Highs: Called Jeyuk-bokkeum ($7.50) on this menu and the more easily illiterated Jae Yook Bok Kum elsewhere, Koreana's rendition of this spicy red pepper pork with vegetable dish was good, but not outstanding. Served elsewhere as a huge plate with large hunks of tofu, the Jayuk-bokkeum here arrives here with none, balanced instead by large pieces of pork and sauteed onions. The underlying flavor of hot chili is, by design, running throughout the meat, but the balance of lightness and freshness achieved by the original dish is missing, rendered more carnivorous and less expensively.

Bulgogi, also broken down sometimes as bul go gi, comes in two primary variants at most Korean restaurants: the traditional sweet garlicky soy sauce marinade, ready for grilling beef, and a spicier pork or chicken version that's coated in a thick red sauce derived from red pepper and the spicy Korean paste gochu jang. Koreana serves the sweet garlic soy version with beef for $7.50, and the so-called Hot Chicken Bulgogi for $7.

Both versions, like the Jeyuk-bokkeum, would fall into the "good but not great" category. Bulgogi typically benefits from being grilled rather than sauteed, as it is treated here, and Koreana's version has none of the slight char or differential texture offered by broiling on an open flame. Still, the flavor of its sauce is familiar enough, as is the Hot Chicken Bulgogi's, which glows as orange as the spicy pork dish and to many mouths would taste pretty much the same - after all, the red pepper, vegetables, and gochu jang seem to carry over a lot here from dish to dish. However, whereas the Jeyuk-bokkeum's pork thoroughly absorbs the flavor of its marinade, the Hot Chicken Bulgogi retains some of the flavor of poultry; the choice of either dish is purely a matter of preference.

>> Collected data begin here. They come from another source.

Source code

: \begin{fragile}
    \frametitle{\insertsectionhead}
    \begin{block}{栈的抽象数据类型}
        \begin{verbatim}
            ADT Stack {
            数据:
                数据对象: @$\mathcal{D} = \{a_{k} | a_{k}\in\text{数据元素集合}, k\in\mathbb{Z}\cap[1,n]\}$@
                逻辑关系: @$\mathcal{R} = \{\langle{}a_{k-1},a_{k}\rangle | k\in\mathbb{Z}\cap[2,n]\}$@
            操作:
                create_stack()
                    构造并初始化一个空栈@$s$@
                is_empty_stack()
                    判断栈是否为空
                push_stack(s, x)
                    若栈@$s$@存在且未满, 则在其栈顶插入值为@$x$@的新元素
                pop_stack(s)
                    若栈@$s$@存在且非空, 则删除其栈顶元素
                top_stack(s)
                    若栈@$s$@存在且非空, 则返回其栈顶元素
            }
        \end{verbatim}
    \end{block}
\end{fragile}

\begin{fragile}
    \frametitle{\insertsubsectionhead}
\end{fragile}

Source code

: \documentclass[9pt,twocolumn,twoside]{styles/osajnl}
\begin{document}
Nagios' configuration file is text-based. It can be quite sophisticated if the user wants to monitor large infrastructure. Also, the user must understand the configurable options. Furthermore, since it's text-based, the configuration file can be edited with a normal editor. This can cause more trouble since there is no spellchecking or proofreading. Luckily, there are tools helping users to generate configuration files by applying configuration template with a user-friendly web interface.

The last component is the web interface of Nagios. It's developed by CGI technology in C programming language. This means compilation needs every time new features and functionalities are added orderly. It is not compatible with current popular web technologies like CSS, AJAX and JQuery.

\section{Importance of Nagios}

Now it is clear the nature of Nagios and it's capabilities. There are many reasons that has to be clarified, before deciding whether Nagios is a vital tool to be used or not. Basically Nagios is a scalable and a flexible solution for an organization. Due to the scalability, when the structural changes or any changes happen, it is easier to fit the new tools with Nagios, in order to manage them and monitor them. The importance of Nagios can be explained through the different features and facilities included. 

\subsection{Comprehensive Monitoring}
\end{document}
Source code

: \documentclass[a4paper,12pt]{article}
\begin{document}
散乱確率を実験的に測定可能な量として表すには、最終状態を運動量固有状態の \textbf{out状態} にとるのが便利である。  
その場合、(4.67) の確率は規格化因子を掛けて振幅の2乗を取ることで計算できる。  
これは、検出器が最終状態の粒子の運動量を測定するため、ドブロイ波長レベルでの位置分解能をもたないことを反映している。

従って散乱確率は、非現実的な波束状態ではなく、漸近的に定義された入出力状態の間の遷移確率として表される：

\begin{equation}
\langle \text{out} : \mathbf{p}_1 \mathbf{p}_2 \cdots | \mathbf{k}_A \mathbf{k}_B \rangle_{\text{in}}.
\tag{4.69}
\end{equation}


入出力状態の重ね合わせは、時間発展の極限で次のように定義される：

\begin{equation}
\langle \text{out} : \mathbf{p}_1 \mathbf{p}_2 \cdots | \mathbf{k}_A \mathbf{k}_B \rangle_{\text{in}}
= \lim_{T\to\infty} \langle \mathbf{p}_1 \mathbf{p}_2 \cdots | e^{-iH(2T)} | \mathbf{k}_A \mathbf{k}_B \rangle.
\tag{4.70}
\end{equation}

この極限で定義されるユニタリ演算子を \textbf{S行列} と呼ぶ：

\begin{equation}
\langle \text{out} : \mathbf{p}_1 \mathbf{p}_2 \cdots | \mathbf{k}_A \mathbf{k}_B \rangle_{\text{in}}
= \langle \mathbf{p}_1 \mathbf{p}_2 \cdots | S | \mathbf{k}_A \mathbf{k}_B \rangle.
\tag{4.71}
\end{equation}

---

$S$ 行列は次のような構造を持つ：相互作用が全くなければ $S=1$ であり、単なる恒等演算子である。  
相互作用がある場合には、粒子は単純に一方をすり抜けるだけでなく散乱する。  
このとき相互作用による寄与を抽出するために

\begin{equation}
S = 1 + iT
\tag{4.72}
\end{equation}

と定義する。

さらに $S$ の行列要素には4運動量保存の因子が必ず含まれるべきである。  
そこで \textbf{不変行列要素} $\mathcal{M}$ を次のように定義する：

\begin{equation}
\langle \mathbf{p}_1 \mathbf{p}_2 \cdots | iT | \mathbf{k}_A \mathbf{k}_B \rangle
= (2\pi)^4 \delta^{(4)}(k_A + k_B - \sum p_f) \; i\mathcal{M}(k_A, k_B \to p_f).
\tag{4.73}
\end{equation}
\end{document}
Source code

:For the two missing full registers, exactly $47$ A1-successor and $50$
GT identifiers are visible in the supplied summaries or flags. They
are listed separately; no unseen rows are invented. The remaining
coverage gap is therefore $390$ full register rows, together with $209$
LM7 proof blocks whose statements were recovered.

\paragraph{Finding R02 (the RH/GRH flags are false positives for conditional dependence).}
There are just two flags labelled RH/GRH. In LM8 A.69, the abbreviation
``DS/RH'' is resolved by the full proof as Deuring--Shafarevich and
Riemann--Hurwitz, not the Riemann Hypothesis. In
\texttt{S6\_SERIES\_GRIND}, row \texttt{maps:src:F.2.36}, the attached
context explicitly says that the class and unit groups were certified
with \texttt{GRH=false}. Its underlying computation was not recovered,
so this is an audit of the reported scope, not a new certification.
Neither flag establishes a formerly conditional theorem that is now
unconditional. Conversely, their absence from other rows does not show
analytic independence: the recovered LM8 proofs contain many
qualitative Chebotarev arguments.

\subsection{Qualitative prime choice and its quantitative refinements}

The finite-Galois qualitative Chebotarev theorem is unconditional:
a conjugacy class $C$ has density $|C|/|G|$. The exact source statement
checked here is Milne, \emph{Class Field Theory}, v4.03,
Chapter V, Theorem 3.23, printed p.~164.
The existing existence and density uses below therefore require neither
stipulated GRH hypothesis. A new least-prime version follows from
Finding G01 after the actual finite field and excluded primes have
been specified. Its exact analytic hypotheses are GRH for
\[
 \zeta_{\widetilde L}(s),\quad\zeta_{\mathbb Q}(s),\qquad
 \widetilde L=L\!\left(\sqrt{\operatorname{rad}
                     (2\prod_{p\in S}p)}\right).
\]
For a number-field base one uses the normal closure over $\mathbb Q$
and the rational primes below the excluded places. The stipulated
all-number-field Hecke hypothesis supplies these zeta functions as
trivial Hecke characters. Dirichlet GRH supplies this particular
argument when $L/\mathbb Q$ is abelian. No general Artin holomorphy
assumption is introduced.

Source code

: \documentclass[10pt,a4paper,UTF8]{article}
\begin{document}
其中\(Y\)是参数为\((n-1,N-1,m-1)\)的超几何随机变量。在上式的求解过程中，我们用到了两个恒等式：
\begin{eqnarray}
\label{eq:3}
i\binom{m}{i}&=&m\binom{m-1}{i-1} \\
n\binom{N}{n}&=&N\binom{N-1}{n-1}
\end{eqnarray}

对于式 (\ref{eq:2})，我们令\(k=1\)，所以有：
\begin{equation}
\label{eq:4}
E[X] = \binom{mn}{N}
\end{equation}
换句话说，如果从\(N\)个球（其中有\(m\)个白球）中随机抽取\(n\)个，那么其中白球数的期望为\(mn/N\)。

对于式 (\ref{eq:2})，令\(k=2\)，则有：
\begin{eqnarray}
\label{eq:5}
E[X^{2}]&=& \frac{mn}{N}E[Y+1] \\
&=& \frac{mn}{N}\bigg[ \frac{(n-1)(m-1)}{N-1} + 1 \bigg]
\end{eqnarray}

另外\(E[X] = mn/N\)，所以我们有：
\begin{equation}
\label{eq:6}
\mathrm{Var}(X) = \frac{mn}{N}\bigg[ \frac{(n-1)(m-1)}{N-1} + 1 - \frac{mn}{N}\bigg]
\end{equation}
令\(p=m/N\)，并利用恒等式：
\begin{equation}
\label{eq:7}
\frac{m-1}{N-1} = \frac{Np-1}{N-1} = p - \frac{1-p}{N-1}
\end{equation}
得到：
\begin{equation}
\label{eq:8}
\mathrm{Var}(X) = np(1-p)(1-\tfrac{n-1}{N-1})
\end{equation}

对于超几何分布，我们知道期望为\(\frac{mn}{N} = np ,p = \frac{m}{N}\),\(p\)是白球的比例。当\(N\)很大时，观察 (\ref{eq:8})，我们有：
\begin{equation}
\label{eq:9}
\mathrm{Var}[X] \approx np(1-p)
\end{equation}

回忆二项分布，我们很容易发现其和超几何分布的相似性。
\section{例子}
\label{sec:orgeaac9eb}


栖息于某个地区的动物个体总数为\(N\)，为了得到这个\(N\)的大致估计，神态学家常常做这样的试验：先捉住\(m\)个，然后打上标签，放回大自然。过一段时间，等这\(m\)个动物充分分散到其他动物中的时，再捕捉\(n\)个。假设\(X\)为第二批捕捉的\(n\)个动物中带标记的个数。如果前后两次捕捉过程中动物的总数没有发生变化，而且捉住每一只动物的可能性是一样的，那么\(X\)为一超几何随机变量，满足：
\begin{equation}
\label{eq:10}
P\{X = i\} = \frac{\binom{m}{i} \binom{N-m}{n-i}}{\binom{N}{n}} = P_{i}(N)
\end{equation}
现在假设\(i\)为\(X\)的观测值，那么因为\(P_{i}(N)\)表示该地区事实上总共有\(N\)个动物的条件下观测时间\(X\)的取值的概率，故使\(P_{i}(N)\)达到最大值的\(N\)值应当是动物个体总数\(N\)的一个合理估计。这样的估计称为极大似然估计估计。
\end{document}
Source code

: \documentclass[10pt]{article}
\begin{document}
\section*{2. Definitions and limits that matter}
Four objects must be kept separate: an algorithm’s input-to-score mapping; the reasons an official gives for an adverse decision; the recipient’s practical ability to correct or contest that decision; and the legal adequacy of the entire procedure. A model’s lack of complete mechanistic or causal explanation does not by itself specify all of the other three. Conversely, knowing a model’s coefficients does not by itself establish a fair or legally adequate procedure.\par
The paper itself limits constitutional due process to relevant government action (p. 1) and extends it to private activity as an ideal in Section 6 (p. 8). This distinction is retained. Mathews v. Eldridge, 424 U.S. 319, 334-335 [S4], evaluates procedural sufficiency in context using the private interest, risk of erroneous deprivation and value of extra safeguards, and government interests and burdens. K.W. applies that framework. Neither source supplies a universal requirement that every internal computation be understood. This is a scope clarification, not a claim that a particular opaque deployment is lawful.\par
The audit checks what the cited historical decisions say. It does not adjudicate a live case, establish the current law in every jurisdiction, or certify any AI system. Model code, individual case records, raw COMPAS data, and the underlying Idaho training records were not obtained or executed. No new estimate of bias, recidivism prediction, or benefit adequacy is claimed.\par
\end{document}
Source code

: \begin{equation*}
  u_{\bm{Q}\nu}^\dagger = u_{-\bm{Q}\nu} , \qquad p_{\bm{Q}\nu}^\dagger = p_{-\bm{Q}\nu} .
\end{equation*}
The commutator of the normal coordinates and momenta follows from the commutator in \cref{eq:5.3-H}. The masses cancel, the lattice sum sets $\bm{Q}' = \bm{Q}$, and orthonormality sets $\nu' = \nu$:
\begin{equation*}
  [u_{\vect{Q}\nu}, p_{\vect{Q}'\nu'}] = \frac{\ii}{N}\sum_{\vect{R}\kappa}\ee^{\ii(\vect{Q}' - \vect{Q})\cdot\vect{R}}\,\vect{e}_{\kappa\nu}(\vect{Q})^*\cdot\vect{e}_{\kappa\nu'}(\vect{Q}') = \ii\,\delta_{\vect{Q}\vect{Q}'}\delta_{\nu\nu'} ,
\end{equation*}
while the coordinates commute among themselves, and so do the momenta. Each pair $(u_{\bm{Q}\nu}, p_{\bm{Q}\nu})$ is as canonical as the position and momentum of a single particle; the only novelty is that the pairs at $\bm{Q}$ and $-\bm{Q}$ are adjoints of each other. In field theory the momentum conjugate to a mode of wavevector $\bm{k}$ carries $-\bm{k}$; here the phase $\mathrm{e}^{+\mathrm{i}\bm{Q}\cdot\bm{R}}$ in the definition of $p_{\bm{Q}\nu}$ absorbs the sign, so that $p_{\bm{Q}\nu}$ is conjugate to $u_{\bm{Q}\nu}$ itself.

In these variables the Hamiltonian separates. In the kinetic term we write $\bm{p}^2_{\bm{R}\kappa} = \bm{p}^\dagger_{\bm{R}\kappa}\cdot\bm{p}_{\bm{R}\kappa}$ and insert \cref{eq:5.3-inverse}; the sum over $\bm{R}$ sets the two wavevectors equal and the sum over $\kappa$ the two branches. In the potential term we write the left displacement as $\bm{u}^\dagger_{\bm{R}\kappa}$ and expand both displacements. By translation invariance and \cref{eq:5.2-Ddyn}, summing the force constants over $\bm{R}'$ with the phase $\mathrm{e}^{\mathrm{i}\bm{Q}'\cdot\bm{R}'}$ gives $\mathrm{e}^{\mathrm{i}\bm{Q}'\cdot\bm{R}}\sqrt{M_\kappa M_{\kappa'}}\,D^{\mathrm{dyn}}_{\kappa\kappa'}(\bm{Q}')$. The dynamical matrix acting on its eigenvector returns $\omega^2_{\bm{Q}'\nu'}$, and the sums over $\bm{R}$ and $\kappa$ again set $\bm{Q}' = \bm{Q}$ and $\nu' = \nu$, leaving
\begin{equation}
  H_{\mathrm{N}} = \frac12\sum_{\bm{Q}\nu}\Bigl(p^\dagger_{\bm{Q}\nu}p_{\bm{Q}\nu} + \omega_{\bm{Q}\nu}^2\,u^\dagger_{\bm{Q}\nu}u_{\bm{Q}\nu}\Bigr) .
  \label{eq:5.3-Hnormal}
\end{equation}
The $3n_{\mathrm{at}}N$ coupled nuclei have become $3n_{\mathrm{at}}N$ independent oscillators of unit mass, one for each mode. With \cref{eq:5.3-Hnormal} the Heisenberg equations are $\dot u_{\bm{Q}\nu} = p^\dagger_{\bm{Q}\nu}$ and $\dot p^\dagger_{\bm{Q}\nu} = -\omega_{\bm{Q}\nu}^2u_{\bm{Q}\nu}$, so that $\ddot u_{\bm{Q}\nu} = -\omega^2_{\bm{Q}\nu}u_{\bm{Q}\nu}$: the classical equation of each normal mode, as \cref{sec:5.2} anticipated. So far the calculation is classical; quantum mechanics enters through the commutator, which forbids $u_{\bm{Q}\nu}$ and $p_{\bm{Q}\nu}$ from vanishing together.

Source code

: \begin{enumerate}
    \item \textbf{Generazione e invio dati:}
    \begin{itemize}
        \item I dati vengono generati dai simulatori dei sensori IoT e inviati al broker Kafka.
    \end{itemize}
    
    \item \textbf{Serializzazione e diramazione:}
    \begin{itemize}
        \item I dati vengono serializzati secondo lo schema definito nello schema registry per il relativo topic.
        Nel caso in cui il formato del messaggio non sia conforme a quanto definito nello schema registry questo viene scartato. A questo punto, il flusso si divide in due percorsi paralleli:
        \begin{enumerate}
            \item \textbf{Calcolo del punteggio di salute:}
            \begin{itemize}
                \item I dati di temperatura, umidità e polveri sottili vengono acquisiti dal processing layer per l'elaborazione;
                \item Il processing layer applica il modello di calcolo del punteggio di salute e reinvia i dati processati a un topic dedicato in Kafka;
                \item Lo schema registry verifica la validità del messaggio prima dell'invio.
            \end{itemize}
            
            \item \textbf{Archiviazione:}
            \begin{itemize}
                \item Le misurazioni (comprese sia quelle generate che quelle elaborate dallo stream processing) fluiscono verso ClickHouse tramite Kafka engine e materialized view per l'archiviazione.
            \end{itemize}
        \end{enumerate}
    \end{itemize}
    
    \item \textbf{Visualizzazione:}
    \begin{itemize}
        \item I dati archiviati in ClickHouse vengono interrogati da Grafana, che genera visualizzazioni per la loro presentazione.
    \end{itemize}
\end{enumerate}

Lows: Though we found Koreana's items to be more than edible and closer in flavor to the originals than, say, a Chinese restaurant might come, each of the dishes we tried was good, not great. They're served here with a relatively bare complement of side dishes, including the spicy pickled cabbage dish kimchee, bean sprouts, and rice, and unlike competitors, at prices that are perhaps too affordable to expect much more. Our impression is that the soups - for those who like them - may be more authentic, but the non-soup items we tried were a little bit off.

Though all Korean restaurants in the area have the feel of family-run establishments, Koreana is perhaps the closest you'll get to dining at someone's home. Rather than offering the table service and frills of a typical Korean restaurant, it actually looks like it was designed to serve as a small family's store-adjacent comic book library and workday kitchen, or perhaps a home away from home for Korean college students; its tables are buttressed by shelves full of manga comic books, and its few seats were barely occupied when we arrived. You can vaguely see the kitchen area when you dine, not enough to enjoy the view, but rather to let you know that your order isn't being prepared using the huge collection of grilling tools and service plates found at higher-end Korean shops; you eat mostly off of styrofoam. Consequently, this isn't a restaurant to visit on a date, unless your date loves cartoons and doesn't mind the extremely limited menu.

The Verdict: What ultimately makes Koreana both interesting and disappointing is its utter lack of pretense; you discover it, find an inexpensive, limited menu inside, and eat a fine but unremarkable Korean meal in clean but simple surroundings. As you leave, or perhaps as you finish your meal, you realize that you've gotten what you paid for but nothing more. There is seemingly no ambition for this place to become the next big Western New York Korean place, or perhaps, even to be discovered in its recessed location; one gets the sense that the owners will be content to sell a short list of sub-$8, simple meals, and those who are interested in trying them will neither rave nor complain. That's not a bad thing; it is what it is, and perhaps by design, Koreana will continue to enjoy anonymity relative to its local Korean peers.